Cesó entonces la risa y enmudeció la conversación. El cura miraba á los jóvenes sin acertar á decir una sola palabra; éstos esperaban que él hablase y guardaban silencio.
—¿Qué es esto?—pudo al fin preguntar, cogiendo el librito y medio hojeándolo.
—«La rueda de la Fortuna,» un libro de juego,—contestó León.
—¿No sabéis que es un pecado creer en estas cosas?—dijo, y rasgó con ira las hojas.
Gritos de sorpresa y disgusto se escaparon de todos los labios.
—¡Mayor pecado es disponer de lo que no es suyo contra la voluntad del dueño!—replicó Albino, levantándose. —Padre cura, eso se llama robar, y Dios y los hombres lo prohiben.
María Clara juntó las manos y miró con ojos llorosos los restos de aquel libro que hace poco la había hecho tan feliz.
Fray Salví, contra lo que esperaban los presentes, no le replicó á Albino: quedóse viendo como revoloteaban las desgarradas hojas, yendo a parar algunas en el bosque, otras en el agua; después te alejó tambaleando con las dos manos sobre la cabeza. Detúvose algunos segundos hablando con Ibarra , que le acompañó hasta uno de los coches, dispuestos para llevar o conducir á los invitados.
—¡Hace bien en marcharse ese espanta alegrías!- murmuraba Sinang.–Tiene una cara que parece decir: «No te rias, que conozco tus pecados.»
Después del regalo que había hecho á su prometida, Ibarra estaba tan contento, que empezó á jugar sin reflexionar ni entretenerse examinando con cuidado el estado de las piezas.

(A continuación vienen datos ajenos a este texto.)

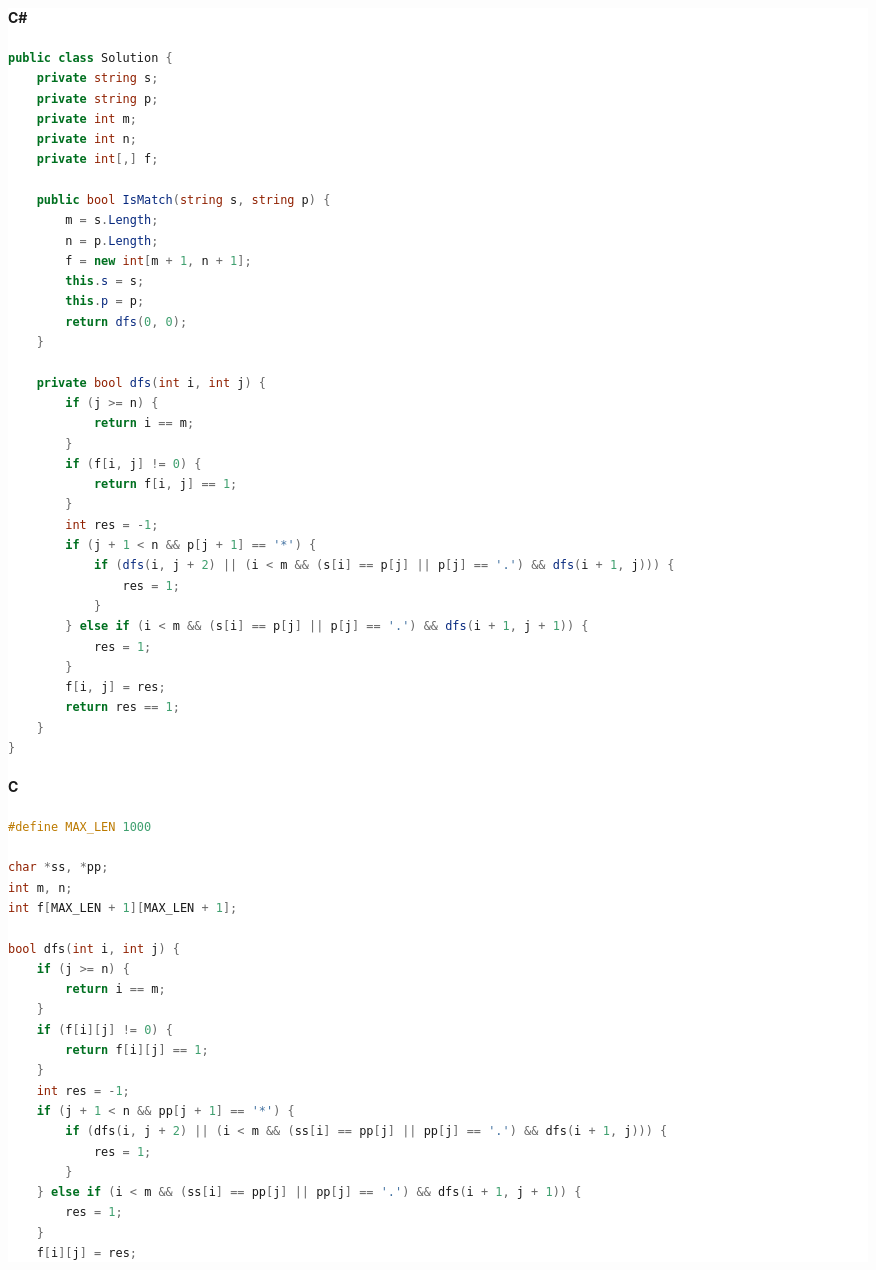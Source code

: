 #### C#

```cs
public class Solution {
    private string s;
    private string p;
    private int m;
    private int n;
    private int[,] f;

    public bool IsMatch(string s, string p) {
        m = s.Length;
        n = p.Length;
        f = new int[m + 1, n + 1];
        this.s = s;
        this.p = p;
        return dfs(0, 0);
    }

    private bool dfs(int i, int j) {
        if (j >= n) {
            return i == m;
        }
        if (f[i, j] != 0) {
            return f[i, j] == 1;
        }
        int res = -1;
        if (j + 1 < n && p[j + 1] == '*') {
            if (dfs(i, j + 2) || (i < m && (s[i] == p[j] || p[j] == '.') && dfs(i + 1, j))) {
                res = 1;
            }
        } else if (i < m && (s[i] == p[j] || p[j] == '.') && dfs(i + 1, j + 1)) {
            res = 1;
        }
        f[i, j] = res;
        return res == 1;
    }
}
```

#### C

```c
#define MAX_LEN 1000

char *ss, *pp;
int m, n;
int f[MAX_LEN + 1][MAX_LEN + 1];

bool dfs(int i, int j) {
    if (j >= n) {
        return i == m;
    }
    if (f[i][j] != 0) {
        return f[i][j] == 1;
    }
    int res = -1;
    if (j + 1 < n && pp[j + 1] == '*') {
        if (dfs(i, j + 2) || (i < m && (ss[i] == pp[j] || pp[j] == '.') && dfs(i + 1, j))) {
            res = 1;
        }
    } else if (i < m && (ss[i] == pp[j] || pp[j] == '.') && dfs(i + 1, j + 1)) {
        res = 1;
    }
    f[i][j] = res;
```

De esto resultó que, aunque capitán Basilio se defendía ya sólo á duras penas, la partida llegó á igualarse, gracias á muchas faltas que el joven cometió después.
—¡Sobreseemos, sobreseemos!—decía capitán Basilio alegremente.
—¡Sobreseemos!—repitió el joven,—sea cualquiera el fallo que los jueces hayan podido dar.